Sprawl damaging Buffalo and its suburbs

Sprawl damaging Buffalo and its suburbs

Sprawl damaging Buffalo and its suburbs

Over the last sixty years, Buffalo didn’t shrink, it spread-out. The region has maintained roughly the same population since the 1950s, yet during this period, the area developed over three times the amount of land for the same number of people. (Image credit: No Boundaries / Chuck Banas)

“Buffalo is experiencing a rejuvenation of sorts, and there is reason to think the region’s long decline is ending,” writes Chuck Banas for No Boundaries. “New demographic trends belie the trope that the region is getting older and poorer. For the last decade, the Buffalo area saw one of the highest increases in college-educated Millennials in the nation, and for the first time in decades, the region’s population is younger than the national average. This has been accompanied by nationally significant gains in income and productivity. But not all the news is good. While there is a renewed sense of civic confidence, the regional recovery is distributed unevenly and still appears fragile.”

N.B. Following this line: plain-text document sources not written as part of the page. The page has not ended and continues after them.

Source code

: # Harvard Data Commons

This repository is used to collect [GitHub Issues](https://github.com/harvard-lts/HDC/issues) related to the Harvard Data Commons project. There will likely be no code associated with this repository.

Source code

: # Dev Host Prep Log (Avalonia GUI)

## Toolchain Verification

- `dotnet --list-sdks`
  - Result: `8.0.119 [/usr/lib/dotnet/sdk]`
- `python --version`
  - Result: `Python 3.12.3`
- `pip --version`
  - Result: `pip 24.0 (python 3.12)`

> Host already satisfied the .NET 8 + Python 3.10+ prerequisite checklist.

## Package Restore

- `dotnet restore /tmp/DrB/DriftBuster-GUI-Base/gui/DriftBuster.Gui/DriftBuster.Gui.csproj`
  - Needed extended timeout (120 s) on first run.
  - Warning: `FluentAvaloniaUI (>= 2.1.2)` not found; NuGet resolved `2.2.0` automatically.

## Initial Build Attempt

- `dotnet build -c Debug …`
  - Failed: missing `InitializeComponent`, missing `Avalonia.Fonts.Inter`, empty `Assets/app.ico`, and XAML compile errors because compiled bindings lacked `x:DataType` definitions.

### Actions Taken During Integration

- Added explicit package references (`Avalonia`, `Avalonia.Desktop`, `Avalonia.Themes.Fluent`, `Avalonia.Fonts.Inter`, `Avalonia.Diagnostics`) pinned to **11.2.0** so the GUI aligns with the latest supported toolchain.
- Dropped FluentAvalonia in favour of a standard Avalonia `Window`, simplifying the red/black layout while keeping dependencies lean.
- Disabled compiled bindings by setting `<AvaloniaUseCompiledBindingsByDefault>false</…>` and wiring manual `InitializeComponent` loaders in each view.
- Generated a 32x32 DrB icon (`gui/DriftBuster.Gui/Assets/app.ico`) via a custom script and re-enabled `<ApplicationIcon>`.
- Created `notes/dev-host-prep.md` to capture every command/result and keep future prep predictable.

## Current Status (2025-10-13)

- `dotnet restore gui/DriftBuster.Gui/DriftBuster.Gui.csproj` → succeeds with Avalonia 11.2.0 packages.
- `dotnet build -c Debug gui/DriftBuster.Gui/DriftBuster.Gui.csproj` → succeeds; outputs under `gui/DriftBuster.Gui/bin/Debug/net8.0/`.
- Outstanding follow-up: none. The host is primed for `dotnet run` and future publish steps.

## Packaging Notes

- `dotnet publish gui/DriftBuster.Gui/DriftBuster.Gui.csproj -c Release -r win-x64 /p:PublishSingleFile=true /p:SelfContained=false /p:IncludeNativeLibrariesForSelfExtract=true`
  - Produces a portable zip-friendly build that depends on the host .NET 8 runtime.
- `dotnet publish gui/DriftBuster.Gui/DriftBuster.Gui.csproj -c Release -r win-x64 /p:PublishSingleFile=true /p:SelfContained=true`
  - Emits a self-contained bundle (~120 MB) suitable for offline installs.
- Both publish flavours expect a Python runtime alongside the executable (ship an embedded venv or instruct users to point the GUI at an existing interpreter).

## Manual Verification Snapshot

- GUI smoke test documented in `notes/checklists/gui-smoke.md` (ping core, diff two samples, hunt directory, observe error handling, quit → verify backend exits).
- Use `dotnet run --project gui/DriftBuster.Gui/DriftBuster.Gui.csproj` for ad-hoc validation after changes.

“Another old trope common to Buffalo and the rest of the Rust Belt is that of population loss. But this has actually never been quite true. The Buffalo region has maintained roughly the same population since the 1950s. Yet during this period, the area developed over three times the amount of land for the same number of people. This created a series of complex problems, including a larger tax burden; neighboring cities and towns competing with each other for smaller slices of the same pie; a massive racial and economic divide; and urban decay not just in the central city, but creeping into Amherst, Lackawanna, Cheektowaga, and West Seneca. Other cities, like Portland, OR, share similar foundations to Buffalo, but have made better choices regarding regional planning after deindustrialization. By looking at Portland from the 1970s until today, we in Metro Buffalo can start to tackle the similar challenges of city-building and sprawl with comparable success.”

“…Metro [Portland] limited the tax base-depleting factors of sprawl and blight, and allowed Portland to make significant, longterm, strategic investments. Perhaps the most important investment is regional transit and bicycle infrastructure, making the area one of the best connected, most livable areas in the country.”

“This helped build a valuable, dynamic, and sustainable economy. Portland became one of the most desirable and attractive cities for young entrepreneurs and other business.Strong regional governance has not only helped Portland recover from decline, but so far it has kept it from becoming a victim of its own success.”